Exercise aim - For each line of the listing that contains "Vemos", make a copy and return it.

Excerpted records -
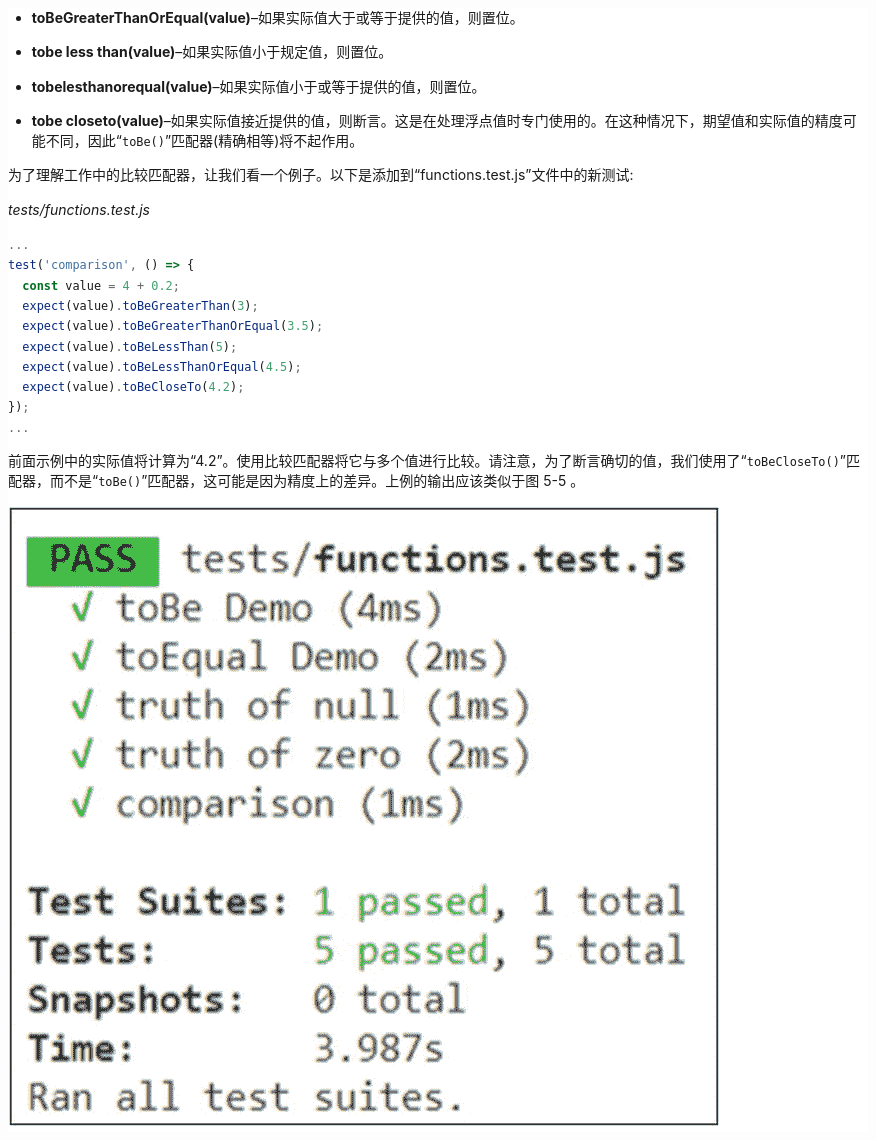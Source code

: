 *   **toBeGreaterThanOrEqual(value)**–如果实际值大于或等于提供的值，则置位。

*   **tobe less than(value)**–如果实际值小于规定值，则置位。

*   **tobelesthanorequal(value)**–如果实际值小于或等于提供的值，则置位。

*   **tobe closeto(value)**–如果实际值接近提供的值，则断言。这是在处理浮点值时专门使用的。在这种情况下，期望值和实际值的精度可能不同，因此“`toBe()`”匹配器(精确相等)将不起作用。

为了理解工作中的比较匹配器，让我们看一个例子。以下是添加到“functions.test.js”文件中的新测试:

*tests/functions.test.js*

```jsx
...
test('comparison', () => {
  const value = 4 + 0.2;
  expect(value).toBeGreaterThan(3);
  expect(value).toBeGreaterThanOrEqual(3.5);
  expect(value).toBeLessThan(5);
  expect(value).toBeLessThanOrEqual(4.5);
  expect(value).toBeCloseTo(4.2);
});
...

```

前面示例中的实际值将计算为“4.2”。使用比较匹配器将它与多个值进行比较。请注意，为了断言确切的值，我们使用了“`toBeCloseTo()`”匹配器，而不是“`toBe()`”匹配器，这可能是因为精度上的差异。上例的输出应该类似于图 5-5 。

![img/488283_1_En_5_Fig5_HTML.jpg](img/488283_1_En_5_Fig5_HTML.jpg)
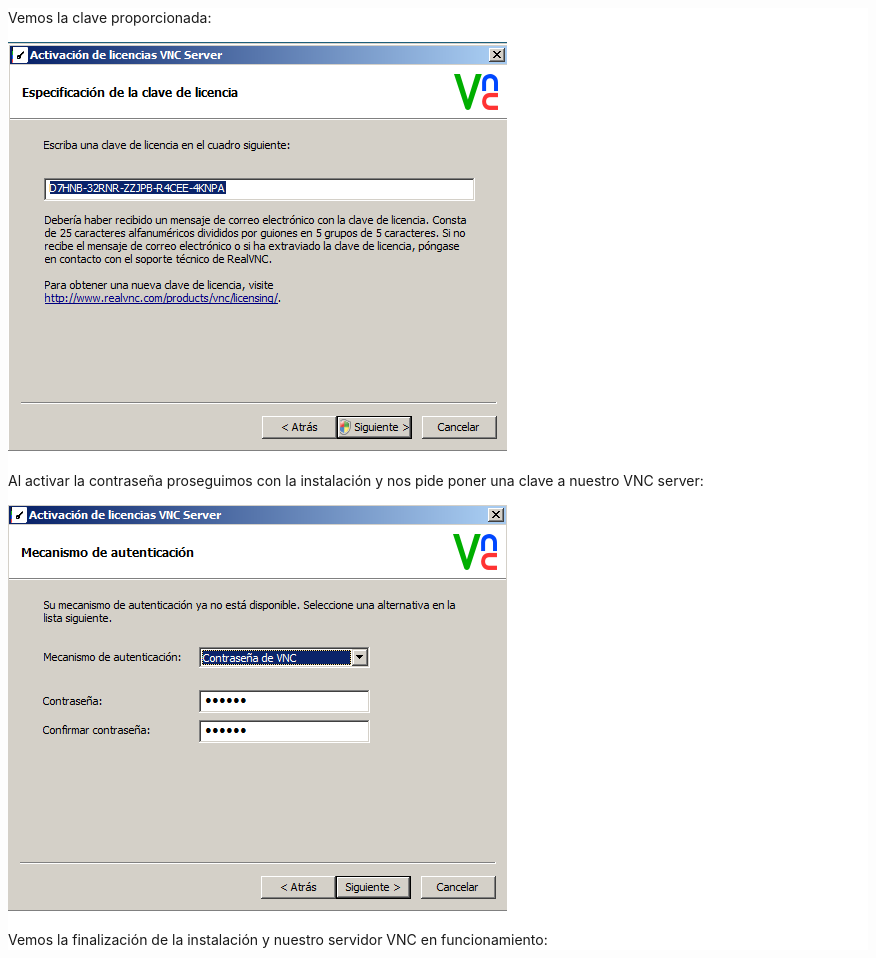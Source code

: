 Vemos la clave proporcionada:

![](./images/vnc4.png)

Al activar la contraseña proseguimos con la instalación y nos pide poner una clave a nuestro VNC server:

![](./images/vnc7.png)

Vemos la finalización de la instalación y nuestro servidor VNC en funcionamiento:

Worked solution -
: Vemos la clave proporcionada:
Vemos la finalización de la instalación y nuestro servidor VNC en funcionamiento:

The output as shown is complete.